NP-hardness reduction Although I know the notion of polynomial time reduction since many years, I am currently confused about the following problem.
In a reduction from 3-SAT to 3-Coloring, one constructs (in polytime) a graph $G_F$ out of a given 3-CNF formula $F$, s.t. $F$ is satisfiable if and only if $G_F$ is 3 colorable.
In order to show the above "if-part" a typical proof goes like:
" If the graph is 3-colorable, then we can extract a satisfying
assignment from any 3-coloring..." (This sentence is copied form Jeff Ericksons notes, so it must be correct :-) )
Even if we know that a graph is 3 colorable, it is np hard to find any proper 3 coloring. So given $P \neq NP$ this reduction can not be done in polynomial time.
I know that I am making some mistake in the argument above, but I can't currently see where I am wrong.
 A: *

*$P$ and $NP$ are classes of decision problems. You only need to be able to tell whether a given formula $F$ is satisfiable or a graph $G$ is 3-colourable, not to actually produce the satisfying assignment or the colouring (the "witness").

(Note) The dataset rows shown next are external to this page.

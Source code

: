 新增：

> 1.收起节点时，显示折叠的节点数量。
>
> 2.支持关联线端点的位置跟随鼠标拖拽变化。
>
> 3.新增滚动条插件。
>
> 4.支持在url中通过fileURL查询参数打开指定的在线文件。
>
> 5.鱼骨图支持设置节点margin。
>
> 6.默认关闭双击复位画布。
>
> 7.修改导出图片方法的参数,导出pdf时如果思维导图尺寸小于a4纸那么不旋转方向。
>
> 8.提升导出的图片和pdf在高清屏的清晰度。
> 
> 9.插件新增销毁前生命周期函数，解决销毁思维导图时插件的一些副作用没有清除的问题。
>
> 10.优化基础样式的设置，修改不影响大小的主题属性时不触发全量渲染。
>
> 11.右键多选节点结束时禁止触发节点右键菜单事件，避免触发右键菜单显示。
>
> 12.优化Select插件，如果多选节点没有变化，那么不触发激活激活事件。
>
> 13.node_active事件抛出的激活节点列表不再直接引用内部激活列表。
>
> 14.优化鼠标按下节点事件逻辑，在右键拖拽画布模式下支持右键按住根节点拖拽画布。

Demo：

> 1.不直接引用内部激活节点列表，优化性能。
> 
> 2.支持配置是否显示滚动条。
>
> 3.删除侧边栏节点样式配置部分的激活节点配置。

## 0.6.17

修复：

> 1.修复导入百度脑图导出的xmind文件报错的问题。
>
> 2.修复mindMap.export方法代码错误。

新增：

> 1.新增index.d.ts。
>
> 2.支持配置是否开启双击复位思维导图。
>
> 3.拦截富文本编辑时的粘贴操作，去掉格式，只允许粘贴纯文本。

*The reduction itself is not required to find a 3-colouring of the graph $G_F$. You are merely constructing $G_F$ from $F$ in polynomial time, and that's it. The point of the reduction is that if you then had a hypothetical algorithm that could check whether $G_F$ is 3-colourable in polynomial time, you would then immediately know whether $F$ is satisfiable. (Assuming $P \ne NP$, it is impossible to do the latter in polynomial time, so the former must be impossible too.)

*That said, it is often easy to convert a witness of the constructed instance into a witness of the original problem, and that is the case here. If you can find a 3-colouring of $G_F$, the vertex corresponding to each variables must be coloured either $\mathrm{true}$ or $\mathrm{false}$. That gives you a satisfying assignment for $F$.